I think there's some overlap here. Everyone wants their tax dollars to be well spent, and if you think jail doesn't actually help your community, of course you're going to think that's not an efficient use of the money. But I think there are some people that are predominantly motivated by justice concerns with maybe money being a supporting reason, and then there are people who aren't keen to lock someone up unfairly but are really more driven by money concerns.
And that's a problem because there are good ways to cut money and bad ways. An example: parole and probation, if it's well supervised, isn't free. It's cheaper than jail, but if you think there are better use for your tax dollars than on criminals, you may want to cut even that spending. And some states do that by privatizing probation, particularly when someone has only a fine to pay like for a misdemeanor. The upshot is you end up owing not just your dine but administrative costs that in the past would have been tax-covered. Not to mention carried out by a city employee who at least in theory had more accountability. If nothing else it incentivizes keeping people in the system.
I'm not blind to the incentive to cut costs. I want criminal justice that prevents crime and helps the whole communities effected by it, not that puts a bandage over a festering wound. So on the surface I was really encouraged when I heard a lot of Republican state governors pushing for alternates to jail. The impulse is good. But what I found as I read more about it was a willingness to cut *necessary* services and pass on the cost to the convicted. And that's... understandable, in this economy, but definitely not what was worrying me. Cutting costs is good if done well, but cutting it at the expense of actual rehabilitation is shortsighted and unfair.

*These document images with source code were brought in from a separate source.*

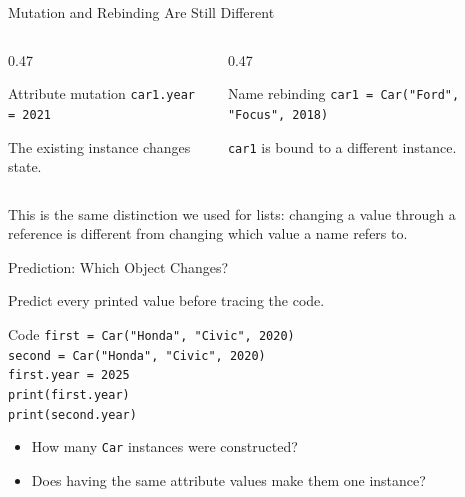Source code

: \documentclass[aspectratio=169,10pt]{beamer}
\begin{document}
\begin{frame}{Mutation and Rebinding Are Still Different}
  \begin{columns}[T,onlytextwidth]
    \begin{column}{0.47\textwidth}
      \begin{block}{Attribute mutation}
        \texttt{car1.year = 2021}
      \end{block}
      The existing instance changes state.
    \end{column}
    \begin{column}{0.47\textwidth}
      \begin{block}{Name rebinding}
        \texttt{car1 = Car("Ford", "Focus", 2018)}
      \end{block}
      \texttt{car1} is bound to a different instance.
    \end{column}
  \end{columns}

  \begin{keyidea}
    This is the same distinction we used for lists: changing a value through a reference is different from changing which value a name refers to.
  \end{keyidea}
\end{frame}

\begin{frame}{Prediction: Which Object Changes?}
  \begin{activity}
    Predict every printed value before tracing the code.
  \end{activity}

  \begin{block}{Code}
    \texttt{first = Car("Honda", "Civic", 2020)}\\
    \texttt{second = Car("Honda", "Civic", 2020)}\\
    \texttt{first.year = 2025}\\[0.06in]
    \texttt{print(first.year)}\\
    \texttt{print(second.year)}
  \end{block}

  \begin{itemize}
    \item How many \texttt{Car} instances were constructed?
    \item Does having the same attribute values make them one instance?
  \end{itemize}
\end{frame}
\end{document}
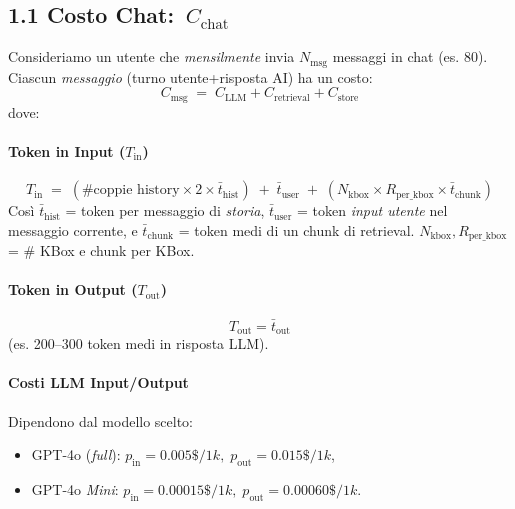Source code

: \documentclass[a4paper,10pt]{article}
\begin{document}
\subsection*{1.1 Costo Chat: \(\,C_{\text{chat}}\)}

Consideriamo un utente che \emph{mensilmente} invia \(N_{\text{msg}}\) messaggi in chat (es. 80).
Ciascun \emph{messaggio} (turno utente+risposta AI) ha un costo:
\[
C_{\text{msg}}
\;=\;
C_{\text{LLM}} + C_{\text{retrieval}} + C_{\text{store}}
\]
dove:

\paragraph{Token in Input (\(T_{\text{in}}\))}
\[
T_{\text{in}}
\;=\;
(\text{\# coppie history}\times 2 \times \bar{t}_{\text{hist}})
\;+\;
\bar{t}_{\text{user}}
\;+\;
(N_{\text{kbox}}\times R_{\text{per\_kbox}}\times\bar{t}_{\text{chunk}})
\]
Così \(\bar{t}_{\text{hist}}\) = token per messaggio di \emph{storia}, \(\bar{t}_{\text{user}}\) = token \emph{input utente} nel messaggio corrente, e \(\bar{t}_{\text{chunk}}\) = token medi di un chunk di retrieval. \(N_{\text{kbox}}, R_{\text{per\_kbox}}\) = \# KBox e chunk per KBox.

\paragraph{Token in Output (\(T_{\text{out}}\))}
\[
T_{\text{out}} = \bar{t}_{\text{out}}
\]
(es. 200--300 token medi in risposta LLM).

\paragraph{Costi LLM Input/Output}
Dipendono dal modello scelto:
\begin{itemize}
    \item GPT-4o (\emph{full}): \(p_{\text{in}}=0.005\$/1k, \; p_{\text{out}}=0.015\$/1k\),
    \item GPT-4o \emph{Mini}: \(p_{\text{in}}=0.00015\$/1k, \; p_{\text{out}}=0.00060\$/1k\).
\end{itemize}
\end{document}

For me at least this issue seems like gay marriage: you've got different people pushing for it, some because they're okay with homosexuality but others just didn't think the government should be regulating love (they didn't approve if asked but tended to think it wasn't there business, certainly not the government's). Which worked out fine when we were talking about legal recognition of marriage but cut the other way when it looked like gay marriage would mean individuals and businesses would have to honor those marriages, that the govt would take away their ability to object. I don't agree with this read on businesses being forced to cater to gay marriages, but if you did you can see how it would change things if you were coming at this from a pro-LGBT perspective or a liberty perspective. The devil's in the details here, and so too with prison reform. You've got people who seem in agreement on the surface, bit they're driven by different factors so of course that's going to have an impact.
Anyway. That's all the thinly thoughts I have for today. The issue does matter, though, and it's been in my thoughts with all the post-Ferguson discussions going on.